図8において、第2の電気エネルギー蓄電セルモジュール226は第1の電気エネルギー蓄電セルモジュール200から距離Dだけ離間している。第2の電気エネルギー蓄電セルモジュール226を第1の電気エネルギー蓄電セルモジュール200から距離Dだけ離間させることは、ガスおよび熱エネルギーがより広い表面領域にわたり横方向に拡散することを可能にすることによって、ガスおよび熱エネルギーが第2の電気エネルギー蓄電セルモジュール226から消散することを促進する。第2の電気エネルギー蓄電セルモジュールから発散するガスの熱エネルギーの消散を促進することは、電気エネルギー蓄電セルモジュール200の狭い領域に集中する熱エネルギーの大きさを低減し、それにより、そのような集中した熱エネルギーが第1の電気エネルギー蓄電セルモジュール200内の電気エネルギー蓄電セル232の故障または爆発を引き起こす可能性を低減する。 バイアス排気口238および240が開くことは、第2の電気エネルギー蓄電セルモジュール226内の故障した電気エネルギー蓄電セル232から発散したガスおよび熱エネルギーが、第2の電気エネルギー蓄電セルモジュール226内に、例えば
図6の破線102に沿って内側に方向付けられる可能性を低減する。
【0080】
ガスおよび熱エネルギーが第1の電気エネルギー蓄電セルモジュール200と外殻282の間の空間を流れるにつれて、第1の電気エネルギー蓄電セルモジュール200は、モジュール側壁204によってガスおよび熱エネルギーから少なくとも完全にまたは部分的に隔離される。モジュール側壁204をはさんだ圧力差分は、モジュール側壁204内の排気口206によって緩和される。排気口206は、モジュール側壁204の一方の側の圧力を、モジュール側壁204の他方の側の圧力と均衡化させることによって携帯式電気エネルギー蓄電装置120内の圧力の均衡化を促進することもする。携帯式電気エネルギー蓄電装置120内の圧力の均衡化は、電気エネルギー蓄電セルバリア210と電気エネルギー蓄電セルバリア218内の開口236によっても促進される。開口236は、第2の電気エネルギー蓄電セルモジュール200内のガスが電気エネルギー蓄電セルバリア210または電気エネルギー蓄電セルバリア218を貫通して携帯式電気エネルギー蓄電装置120の内部空間または隣接する電気エネルギー蓄電セルモジュール226に至ることを可能にする。ガスを電気エネルギー蓄電セルバリア210および電気エネルギー蓄電セルバリア218内に貫通させることは、電気エネルギー蓄電セルモジュール200内の圧力と、外殻282内の電気エネルギー蓄電セルモジュール200の外側の圧力、または電気エネルギー蓄電セルモジュール226内の圧力を均衡化するのに役立つ。いくつかの実施形態において、エネルギー蓄電セルモジュールの上方に配置された開口236と、電気エネルギー蓄電セルモジュールの下方に配置された開口236の間に、管またはパイプが延在してもよい。
【0081】
本明細書に記述される非限定的な実施形態によるバイアス排気口の動作および利点が、電気エネルギー蓄電セルバリア210内のバイアス排気口を参照して記述されてきたが、バイアス排気口242および244および電気エネルギー蓄電セルバリア218によっても同じ動作および利点が提供される。

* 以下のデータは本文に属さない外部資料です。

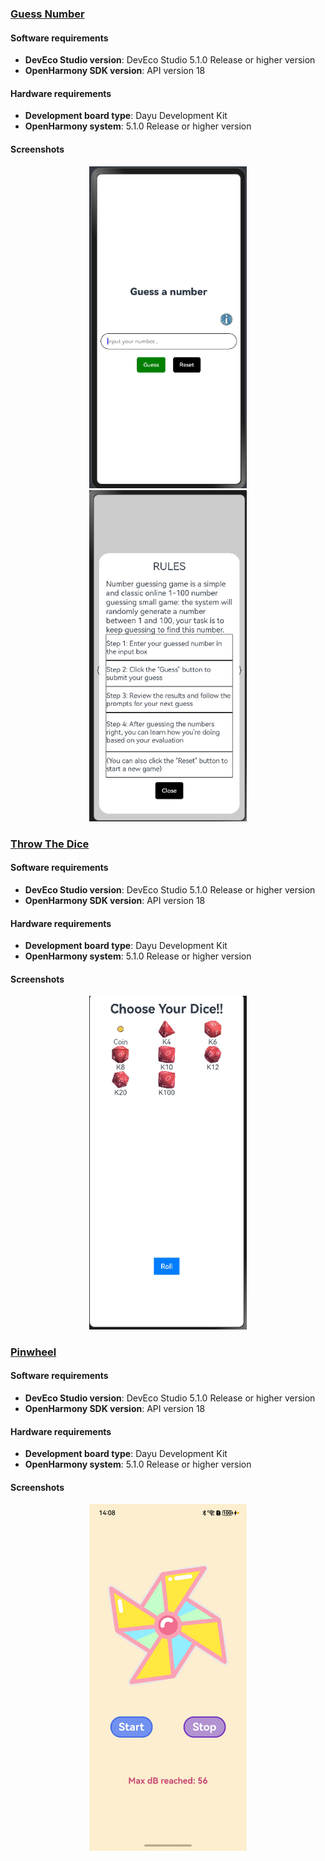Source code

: ### [Guess Number](https://github.com/eclipse-oniro4openharmony/app-GuessNumber)  
#### Software requirements
- **DevEco Studio version**: DevEco Studio 5.1.0 Release or higher version
- **OpenHarmony SDK version**: API version 18

#### Hardware requirements
- **Development board type**: Dayu Development Kit
- **OpenHarmony system**: 5.1.0 Release or higher version

#### Screenshots
<div style="text-align: center">
    <img src='../images/game/guess-number/image1.png' width='50%'>
    <img src='../images/game/guess-number/image2.png' width='50%'>
</div>

### [Throw The Dice](https://github.com/eclipse-oniro4openharmony/app-ThrowTheDice)  
#### Software requirements
- **DevEco Studio version**: DevEco Studio 5.1.0 Release or higher version
- **OpenHarmony SDK version**: API version 18

#### Hardware requirements
- **Development board type**: Dayu Development Kit
- **OpenHarmony system**: 5.1.0 Release or higher version

#### Screenshots
<div style="text-align: center">
    <img src='../images/game/throw-the-dice/image1.png' width='50%'>
</div>

### [Pinwheel](https://github.com/eclipse-oniro4openharmony/app-Pinwheel)  
#### Software requirements
- **DevEco Studio version**: DevEco Studio 5.1.0 Release or higher version
- **OpenHarmony SDK version**: API version 18

#### Hardware requirements
- **Development board type**: Dayu Development Kit
- **OpenHarmony system**: 5.1.0 Release or higher version

#### Screenshots
<div style="text-align: center">
    <img src='../images/game/pinwheel/pinwheel.png' width='50%'>
</div>

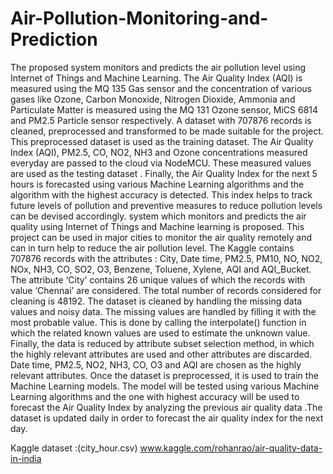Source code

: # Air-Pollution-Monitoring-and-Prediction

The proposed system monitors and predicts the air pollution level using Internet of Things and Machine Learning. The Air Quality Index (AQI) is measured using the MQ 135 Gas sensor and the concentration of various gases like Ozone, Carbon Monoxide, Nitrogen Dioxide, Ammonia and Particulate Matter is measured using the MQ 131 Ozone sensor, MiCS 6814 and PM2.5 Particle sensor respectively. A dataset with 707876 records is cleaned, preprocessed and transformed to be made suitable for the project. This preprocessed dataset is used as the training dataset. The Air Quality Index (AQI), PM2.5, CO, NO2, NH3 and Ozone concentrations measured everyday are passed to the cloud via NodeMCU. These measured values are used as the testing dataset . Finally, the Air Quality Index for the next 5 hours is forecasted using various Machine Learning algorithms and the algorithm with the highest accuracy is detected. This index helps to track future levels of pollution and preventive measures to reduce pollution levels can be devised accordingly. system which monitors and predicts the air quality using Internet of Things and Machine learning is proposed. This project can be used in major cities to monitor the air quality remotely and can in turn help to reduce the air pollution level. The Kaggle contains 707876 records with the attributes : City, Date time, PM2.5, PM10, NO, NO2, NOx, NH3, CO, SO2, O3, Benzene, Toluene, Xylene, AQI and AQI_Bucket. The attribute ‘City’ contains 26 unique values of which the records with value ‘Chennai’ are considered. The total number of records considered for cleaning is 48192. The dataset is cleaned by handling the missing data values and noisy data. The missing values are handled by filling it with the most probable value. This is done by calling the interpolate() function in which the related known values are used to estimate the unknown value. Finally, the data is reduced by attribute subset selection method, in which the highly relevant attributes are used and other attributes are discarded. Date time, PM2.5, NO2, NH3, CO, O3 and AQI are chosen as the highly relevant attributes. Once the dataset is preprocessed, it is used to train the Machine Learning models. The model will be tested using various Machine Learning algorithms and the one with highest accuracy will be used to forecast the Air Quality Index by analyzing the previous air quality data .The dataset is updated daily in order to forecast the air quality index for the next day.

Kaggle dataset :(city_hour.csv) www.kaggle.com/rohanrao/air-quality-data-in-india

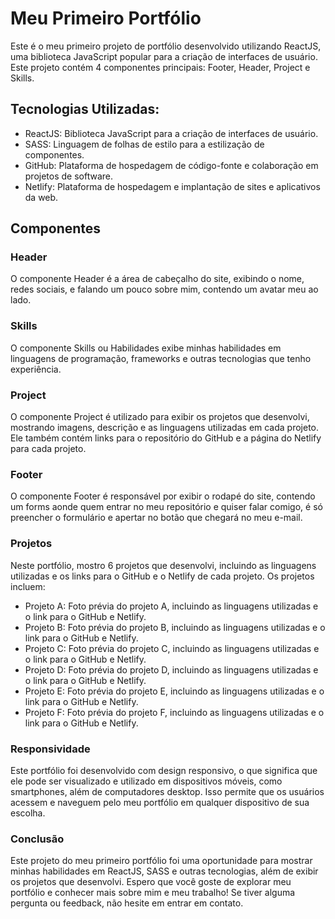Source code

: # Meu Primeiro Portfólio
Este é o meu primeiro projeto de portfólio desenvolvido utilizando ReactJS, uma biblioteca JavaScript popular para a criação de interfaces de usuário. 
Este projeto contém 4 componentes principais: Footer, Header, Project e Skills.

## Tecnologias Utilizadas:
- ReactJS: Biblioteca JavaScript para a criação de interfaces de usuário.
- SASS: Linguagem de folhas de estilo para a estilização de componentes.
- GitHub: Plataforma de hospedagem de código-fonte e colaboração em projetos de software.
- Netlify: Plataforma de hospedagem e implantação de sites e aplicativos da web.

## Componentes
### Header
O componente Header é a área de cabeçalho do site, exibindo o nome, redes sociais, e falando um pouco sobre mim, contendo um avatar meu ao lado.

### Skills
O componente Skills ou Habilidades exibe minhas habilidades em linguagens de programação, frameworks e outras tecnologias que tenho experiência.

### Project
O componente Project é utilizado para exibir os projetos que desenvolvi, mostrando imagens, descrição e as linguagens utilizadas em cada projeto. 
Ele também contém links para o repositório do GitHub e a página do Netlify para cada projeto.

### Footer
O componente Footer é responsável por exibir o rodapé do site, contendo um forms aonde quem entrar no meu repositório e quiser falar comigo, é só preencher
o formulário e apertar no botão que chegará no meu e-mail.

### Projetos
Neste portfólio, mostro 6 projetos que desenvolvi, incluindo as linguagens utilizadas e os links para o GitHub e o Netlify de cada projeto. Os projetos incluem:

- Projeto A: Foto prévia do projeto A, incluindo as linguagens utilizadas e o link para o GitHub e Netlify.
- Projeto B: Foto prévia do projeto B, incluindo as linguagens utilizadas e o link para o GitHub e Netlify.
- Projeto C: Foto prévia do projeto C, incluindo as linguagens utilizadas e o link para o GitHub e Netlify.
- Projeto D: Foto prévia do projeto D, incluindo as linguagens utilizadas e o link para o GitHub e Netlify.
- Projeto E: Foto prévia do projeto E, incluindo as linguagens utilizadas e o link para o GitHub e Netlify.
- Projeto F: Foto prévia do projeto F, incluindo as linguagens utilizadas e o link para o GitHub e Netlify.

### Responsividade
Este portfólio foi desenvolvido com design responsivo, o que significa que ele pode ser visualizado e utilizado em dispositivos móveis, como smartphones, além de computadores desktop. 
Isso permite que os usuários acessem e naveguem pelo meu portfólio em qualquer dispositivo de sua escolha.


### Conclusão
Este projeto do meu primeiro portfólio foi uma oportunidade para mostrar minhas habilidades em ReactJS, SASS e outras tecnologias, além de exibir os projetos que desenvolvi. 
Espero que você goste de explorar meu portfólio e conhecer mais sobre mim e meu trabalho! Se tiver alguma pergunta ou feedback, não hesite em entrar em contato.
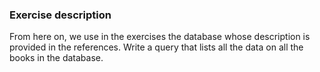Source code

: ### Exercise description
From here on, we use in the exercises the database whose description is provided in the references.
Write a query that lists all the data on all the books in the database.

図6および8の非限定的な実施形態では2つの電気エネルギー蓄電セルモジュール200および226のみが示されているが、本明細書に記述される実施形態による携帯式電気エネルギー蓄電装置は、本明細書に記述されるタイプの電気エネルギー蓄電セルモジュールを2より多く収容する携帯式電気エネルギー蓄電装置を含む。
【0082】
上記の詳細な記述は、装置の種々の実施形態を模式図および例を使用して示された。そのような模式図および例が1つ以上の機能および/または動作を含む限り、そのような構造および例における各機能および/または動作は、個別に、および/または広範なハードウェアおよびそれらの組み合わせによって集合的に実行されうることが当業者には理解されよう。上記に記述された種々の実施形態を組み合わせてさらなる実施形態をもたらすことも可能である。本明細書で言及された、および/または添付の出願データシートに羅列された米国特許、米国特許出願公開、米国特許出願、外国特許または外国特許出願および非特許文献は、その全体を参照により本出願に組み込む。実施形態の態様は、必要ならば種々の特許、出願および公報の概念を採用してさらに別の実施形態を提供するために修正されてもよい。
【0083】
完全電動スクーターおよび/またはバイク等の個人輸送自動車での使用向けの発電システムの環境および文脈で一般的に論じてきたが、本明細書の教示は、他の自動車ならびに非自動車環境を含む広範な他の環境に適用されうる。さらに、特定の形状および/または配向に関して示してきたが、図示と記述は網羅的であることを意図しておらず、実施形態を図示された厳密な形式に限定する意図もない。例えば、電気エネルギー蓄電セルは円柱である必要はなく、正方形柱、正方形箱状または長方形箱状等の別の形状をしていてもよい。同様に、相互に上下してスタックされたモジュールを参照して、多数の電気エネルギー蓄電セルモジュールを利用した実施形態が図示され記述されてきたが、そのような記述は網羅的であることを意図しておらず、本明細書に記述される実施形態をそのような厳密な構成に限定する意図はない。例えば、電気エネルギー蓄電セルモジュールは、横並びに配置されて、断熱材の層と弾性材の層を含む電気エネルギー蓄電セルバリアによって隔離されてもよい。さらに、電気エネルギー蓄電セルバリアは、弾性材の層と断熱材の層の組み合わせ、ならびに弾性材の2つの層の間に挟設された断熱材の層として図示され記述されてきた。繰り返すが、これらの図示および記述は網羅的であることを意図しておらず、実施形態を図示された厳密な形式に限定する意図はない。例えば、電気エネルギー蓄電セルバリアは、図示され特定的に記述された断熱材の層および弾性材の層より多くの数の層を含んでいてもよい。
【0084】
要約での記述を含む、図示された実施形態の上記の記述は、網羅的であることを意図しておらず、実施形態を開示された厳密な形式に限定する意図はない。例証のため特定の実施形態および例が本明細書に記述されているが、関連技術の当業者によって認識されうるように、本開示の趣旨および範囲から逸脱せずに種々の同等な修正が行われうる。
【0085】
上記の詳細な記述に鑑み、実施形態に対してこれらおよびその他の変更が行われうる。一般に、以下の特許請求の範囲、使用される用語は、特許請求の範囲を、明細書に開示された特定の実施形態に限定すると理解されるべきではなく、全ての可能な実施形態を、そのような特許請求の範囲が権利を持つ同等物の全範囲を伴って包含すると理解されるべきである。したがって、特許請求の範囲は本開示によって限定されない。